= TASK OBJECTIVE =
Go through the material and copy every line in which "kobisopenapi" appears.

= WORKING DATA =
┄┄┄┄┄┄
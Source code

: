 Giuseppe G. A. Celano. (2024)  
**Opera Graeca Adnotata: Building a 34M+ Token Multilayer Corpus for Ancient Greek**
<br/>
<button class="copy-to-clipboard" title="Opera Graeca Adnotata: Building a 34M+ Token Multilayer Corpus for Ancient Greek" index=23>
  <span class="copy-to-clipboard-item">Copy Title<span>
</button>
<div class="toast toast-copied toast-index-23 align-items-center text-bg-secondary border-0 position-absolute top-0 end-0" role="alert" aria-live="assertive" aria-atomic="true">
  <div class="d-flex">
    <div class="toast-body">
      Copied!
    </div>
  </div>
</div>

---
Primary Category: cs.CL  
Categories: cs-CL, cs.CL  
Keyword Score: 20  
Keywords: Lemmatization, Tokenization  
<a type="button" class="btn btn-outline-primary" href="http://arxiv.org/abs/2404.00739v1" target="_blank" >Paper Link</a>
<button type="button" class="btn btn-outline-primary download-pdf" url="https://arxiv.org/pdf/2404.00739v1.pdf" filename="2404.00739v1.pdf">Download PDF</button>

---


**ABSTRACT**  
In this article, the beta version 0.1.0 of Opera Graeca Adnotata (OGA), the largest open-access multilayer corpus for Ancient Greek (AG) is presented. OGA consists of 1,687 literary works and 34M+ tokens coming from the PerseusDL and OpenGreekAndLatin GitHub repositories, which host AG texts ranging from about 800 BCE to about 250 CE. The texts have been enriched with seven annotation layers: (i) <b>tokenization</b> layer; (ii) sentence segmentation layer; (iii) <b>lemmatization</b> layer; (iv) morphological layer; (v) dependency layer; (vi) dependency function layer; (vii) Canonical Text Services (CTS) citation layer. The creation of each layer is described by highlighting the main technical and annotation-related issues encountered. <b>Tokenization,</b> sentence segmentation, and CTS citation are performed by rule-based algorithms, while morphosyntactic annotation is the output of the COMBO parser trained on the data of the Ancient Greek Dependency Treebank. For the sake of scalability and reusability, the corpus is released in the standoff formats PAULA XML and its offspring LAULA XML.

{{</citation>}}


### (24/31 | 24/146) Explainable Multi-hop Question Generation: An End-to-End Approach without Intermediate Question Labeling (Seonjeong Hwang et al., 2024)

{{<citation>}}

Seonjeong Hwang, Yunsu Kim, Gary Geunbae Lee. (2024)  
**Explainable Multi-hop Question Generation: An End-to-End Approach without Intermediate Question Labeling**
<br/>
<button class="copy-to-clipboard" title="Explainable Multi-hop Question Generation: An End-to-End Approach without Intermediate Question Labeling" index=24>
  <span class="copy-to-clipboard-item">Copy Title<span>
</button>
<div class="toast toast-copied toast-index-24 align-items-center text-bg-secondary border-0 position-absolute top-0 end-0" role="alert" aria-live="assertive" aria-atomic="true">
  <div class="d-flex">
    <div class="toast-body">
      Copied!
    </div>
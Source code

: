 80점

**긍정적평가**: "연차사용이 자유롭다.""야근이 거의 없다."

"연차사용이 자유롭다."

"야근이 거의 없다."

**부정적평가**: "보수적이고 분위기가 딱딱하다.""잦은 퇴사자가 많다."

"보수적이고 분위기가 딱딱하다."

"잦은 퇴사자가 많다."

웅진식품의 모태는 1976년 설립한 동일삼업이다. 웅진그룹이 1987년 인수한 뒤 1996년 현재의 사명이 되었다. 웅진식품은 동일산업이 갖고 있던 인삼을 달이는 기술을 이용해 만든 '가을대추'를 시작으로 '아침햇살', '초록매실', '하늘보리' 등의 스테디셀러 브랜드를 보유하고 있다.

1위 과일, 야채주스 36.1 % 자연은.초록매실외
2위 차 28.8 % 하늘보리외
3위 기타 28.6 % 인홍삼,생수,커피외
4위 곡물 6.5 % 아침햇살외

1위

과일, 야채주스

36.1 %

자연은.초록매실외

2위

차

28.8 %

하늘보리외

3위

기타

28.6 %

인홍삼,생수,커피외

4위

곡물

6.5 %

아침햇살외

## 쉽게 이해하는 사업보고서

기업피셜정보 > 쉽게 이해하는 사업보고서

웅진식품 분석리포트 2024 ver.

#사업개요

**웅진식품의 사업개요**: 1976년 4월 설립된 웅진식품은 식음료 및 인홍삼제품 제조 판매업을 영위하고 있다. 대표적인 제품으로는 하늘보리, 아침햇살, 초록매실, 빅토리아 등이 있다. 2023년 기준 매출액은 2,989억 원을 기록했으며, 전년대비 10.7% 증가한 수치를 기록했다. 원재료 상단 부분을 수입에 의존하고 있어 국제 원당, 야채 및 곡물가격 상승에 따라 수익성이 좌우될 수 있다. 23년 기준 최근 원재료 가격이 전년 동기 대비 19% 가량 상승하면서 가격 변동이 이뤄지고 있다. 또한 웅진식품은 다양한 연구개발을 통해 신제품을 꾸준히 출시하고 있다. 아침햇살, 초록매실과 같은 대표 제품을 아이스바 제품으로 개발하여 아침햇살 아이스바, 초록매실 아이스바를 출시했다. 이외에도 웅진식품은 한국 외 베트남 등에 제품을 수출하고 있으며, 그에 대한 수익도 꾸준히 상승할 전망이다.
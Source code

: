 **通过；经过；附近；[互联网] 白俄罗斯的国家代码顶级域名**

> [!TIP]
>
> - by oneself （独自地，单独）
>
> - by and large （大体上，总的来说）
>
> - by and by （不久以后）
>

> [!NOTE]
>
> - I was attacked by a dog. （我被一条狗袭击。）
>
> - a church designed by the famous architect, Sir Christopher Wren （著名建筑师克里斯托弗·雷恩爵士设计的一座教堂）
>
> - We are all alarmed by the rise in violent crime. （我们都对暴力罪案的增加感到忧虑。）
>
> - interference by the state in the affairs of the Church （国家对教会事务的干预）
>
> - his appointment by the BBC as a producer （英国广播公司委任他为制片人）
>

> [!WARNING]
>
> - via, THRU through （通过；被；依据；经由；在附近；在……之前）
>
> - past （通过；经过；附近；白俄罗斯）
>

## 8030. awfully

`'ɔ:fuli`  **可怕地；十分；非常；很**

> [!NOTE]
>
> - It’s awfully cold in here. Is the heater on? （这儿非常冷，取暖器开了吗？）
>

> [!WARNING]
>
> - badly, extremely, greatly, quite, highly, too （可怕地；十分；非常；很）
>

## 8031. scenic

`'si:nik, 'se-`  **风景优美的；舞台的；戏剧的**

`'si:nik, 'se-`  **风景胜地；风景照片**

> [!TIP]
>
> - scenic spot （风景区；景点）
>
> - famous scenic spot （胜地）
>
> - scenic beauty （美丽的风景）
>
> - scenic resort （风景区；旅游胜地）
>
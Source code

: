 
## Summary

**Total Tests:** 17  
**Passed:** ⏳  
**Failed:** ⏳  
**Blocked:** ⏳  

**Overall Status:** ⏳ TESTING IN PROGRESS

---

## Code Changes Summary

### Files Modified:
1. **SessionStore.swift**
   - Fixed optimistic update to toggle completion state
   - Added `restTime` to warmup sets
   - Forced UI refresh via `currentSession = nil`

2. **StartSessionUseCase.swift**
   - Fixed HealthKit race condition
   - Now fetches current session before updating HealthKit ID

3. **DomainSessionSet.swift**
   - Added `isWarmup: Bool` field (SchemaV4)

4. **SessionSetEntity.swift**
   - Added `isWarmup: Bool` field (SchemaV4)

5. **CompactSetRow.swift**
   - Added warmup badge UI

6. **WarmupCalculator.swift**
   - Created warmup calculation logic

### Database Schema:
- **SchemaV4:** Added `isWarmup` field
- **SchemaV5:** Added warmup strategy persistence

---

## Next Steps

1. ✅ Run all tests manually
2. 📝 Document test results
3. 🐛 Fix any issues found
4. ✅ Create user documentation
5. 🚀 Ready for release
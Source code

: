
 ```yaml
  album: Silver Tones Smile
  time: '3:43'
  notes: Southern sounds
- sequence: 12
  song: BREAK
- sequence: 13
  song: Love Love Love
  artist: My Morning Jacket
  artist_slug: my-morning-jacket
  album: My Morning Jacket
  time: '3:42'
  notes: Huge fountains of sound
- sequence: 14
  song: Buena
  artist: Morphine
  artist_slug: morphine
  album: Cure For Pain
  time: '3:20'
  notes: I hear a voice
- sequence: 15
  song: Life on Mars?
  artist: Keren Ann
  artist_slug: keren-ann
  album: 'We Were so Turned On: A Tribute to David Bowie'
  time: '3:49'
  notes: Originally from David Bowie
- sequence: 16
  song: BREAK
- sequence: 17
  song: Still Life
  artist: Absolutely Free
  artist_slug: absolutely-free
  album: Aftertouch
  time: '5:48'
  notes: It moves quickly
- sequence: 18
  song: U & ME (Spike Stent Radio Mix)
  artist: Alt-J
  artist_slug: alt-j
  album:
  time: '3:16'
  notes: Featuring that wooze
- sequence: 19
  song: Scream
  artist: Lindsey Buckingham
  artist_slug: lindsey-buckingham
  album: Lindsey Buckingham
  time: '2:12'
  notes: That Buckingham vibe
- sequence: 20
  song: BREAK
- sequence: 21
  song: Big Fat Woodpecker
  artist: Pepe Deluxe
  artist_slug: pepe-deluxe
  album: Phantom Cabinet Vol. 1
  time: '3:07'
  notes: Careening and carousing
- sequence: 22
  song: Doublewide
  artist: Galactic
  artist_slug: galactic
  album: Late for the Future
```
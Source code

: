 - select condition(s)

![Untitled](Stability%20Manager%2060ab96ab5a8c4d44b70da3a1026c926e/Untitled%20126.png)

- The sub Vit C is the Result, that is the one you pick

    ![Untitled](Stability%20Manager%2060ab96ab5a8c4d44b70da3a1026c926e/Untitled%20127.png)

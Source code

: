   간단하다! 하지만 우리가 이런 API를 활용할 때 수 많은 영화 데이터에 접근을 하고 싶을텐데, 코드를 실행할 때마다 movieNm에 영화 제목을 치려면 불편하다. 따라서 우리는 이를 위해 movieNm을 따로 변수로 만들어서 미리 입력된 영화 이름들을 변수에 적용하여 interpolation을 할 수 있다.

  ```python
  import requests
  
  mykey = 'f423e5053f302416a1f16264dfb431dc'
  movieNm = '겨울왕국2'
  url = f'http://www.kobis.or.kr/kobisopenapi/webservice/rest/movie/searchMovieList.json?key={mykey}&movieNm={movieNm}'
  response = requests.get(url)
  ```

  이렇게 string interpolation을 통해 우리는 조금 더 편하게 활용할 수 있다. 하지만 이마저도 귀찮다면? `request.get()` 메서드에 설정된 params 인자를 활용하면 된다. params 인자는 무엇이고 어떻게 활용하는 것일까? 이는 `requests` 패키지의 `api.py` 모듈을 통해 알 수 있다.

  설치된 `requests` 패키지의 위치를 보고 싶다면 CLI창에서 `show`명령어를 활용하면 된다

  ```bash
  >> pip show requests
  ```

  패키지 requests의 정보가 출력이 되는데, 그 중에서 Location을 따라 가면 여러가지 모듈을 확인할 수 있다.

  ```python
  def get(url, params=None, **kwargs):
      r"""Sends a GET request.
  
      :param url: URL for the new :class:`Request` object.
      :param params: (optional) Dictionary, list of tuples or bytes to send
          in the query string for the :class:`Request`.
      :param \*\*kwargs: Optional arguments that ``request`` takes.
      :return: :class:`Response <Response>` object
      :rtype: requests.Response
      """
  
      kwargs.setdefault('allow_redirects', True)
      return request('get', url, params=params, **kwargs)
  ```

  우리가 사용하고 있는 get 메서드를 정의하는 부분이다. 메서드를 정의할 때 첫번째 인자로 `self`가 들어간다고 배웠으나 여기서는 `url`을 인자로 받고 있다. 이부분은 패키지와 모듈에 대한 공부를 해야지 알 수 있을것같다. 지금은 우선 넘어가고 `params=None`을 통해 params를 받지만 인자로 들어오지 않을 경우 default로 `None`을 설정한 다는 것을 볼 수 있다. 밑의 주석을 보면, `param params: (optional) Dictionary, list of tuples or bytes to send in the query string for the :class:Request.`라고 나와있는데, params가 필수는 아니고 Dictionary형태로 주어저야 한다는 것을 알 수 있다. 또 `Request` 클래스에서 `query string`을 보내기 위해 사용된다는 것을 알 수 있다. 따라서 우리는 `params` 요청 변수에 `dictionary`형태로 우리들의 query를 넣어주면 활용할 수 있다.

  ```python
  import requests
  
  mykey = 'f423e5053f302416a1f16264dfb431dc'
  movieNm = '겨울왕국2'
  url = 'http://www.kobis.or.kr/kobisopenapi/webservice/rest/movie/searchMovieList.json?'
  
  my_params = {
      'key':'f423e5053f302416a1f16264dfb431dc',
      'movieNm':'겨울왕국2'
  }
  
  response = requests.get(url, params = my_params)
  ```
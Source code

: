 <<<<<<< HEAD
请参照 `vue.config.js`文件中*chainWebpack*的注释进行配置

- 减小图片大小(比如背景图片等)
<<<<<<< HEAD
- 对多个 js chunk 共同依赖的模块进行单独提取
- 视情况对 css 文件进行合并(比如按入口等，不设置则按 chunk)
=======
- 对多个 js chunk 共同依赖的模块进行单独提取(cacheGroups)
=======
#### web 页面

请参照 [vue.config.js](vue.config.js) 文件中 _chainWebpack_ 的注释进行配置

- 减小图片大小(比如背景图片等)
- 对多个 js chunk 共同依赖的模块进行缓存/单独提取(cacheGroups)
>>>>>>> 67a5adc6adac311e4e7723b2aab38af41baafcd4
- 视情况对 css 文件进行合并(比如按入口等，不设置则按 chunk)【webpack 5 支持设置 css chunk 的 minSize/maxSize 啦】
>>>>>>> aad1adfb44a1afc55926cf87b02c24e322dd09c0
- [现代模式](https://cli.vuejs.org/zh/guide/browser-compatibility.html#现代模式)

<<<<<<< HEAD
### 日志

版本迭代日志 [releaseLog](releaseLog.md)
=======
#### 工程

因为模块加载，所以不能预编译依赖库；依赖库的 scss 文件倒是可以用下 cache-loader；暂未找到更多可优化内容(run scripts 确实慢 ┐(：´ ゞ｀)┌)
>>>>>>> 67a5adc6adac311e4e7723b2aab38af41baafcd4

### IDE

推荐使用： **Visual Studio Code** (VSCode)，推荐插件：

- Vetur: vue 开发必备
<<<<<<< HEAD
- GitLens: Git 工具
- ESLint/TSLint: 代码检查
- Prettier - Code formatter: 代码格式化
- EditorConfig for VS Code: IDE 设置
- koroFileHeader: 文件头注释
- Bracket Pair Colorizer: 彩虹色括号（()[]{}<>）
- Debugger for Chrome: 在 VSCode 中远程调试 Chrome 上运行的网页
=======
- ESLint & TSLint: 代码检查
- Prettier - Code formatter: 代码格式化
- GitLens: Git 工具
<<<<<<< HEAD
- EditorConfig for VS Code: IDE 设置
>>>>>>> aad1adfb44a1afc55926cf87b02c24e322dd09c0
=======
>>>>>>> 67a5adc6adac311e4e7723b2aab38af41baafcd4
┄┄┄┄┄┄
= RESULT FOR THIS TASK =
  url = f'http://www.kobis.or.kr/kobisopenapi/webservice/rest/movie/searchMovieList.json?key={mykey}&movieNm={movieNm}'
  url = 'http://www.kobis.or.kr/kobisopenapi/webservice/rest/movie/searchMovieList.json?'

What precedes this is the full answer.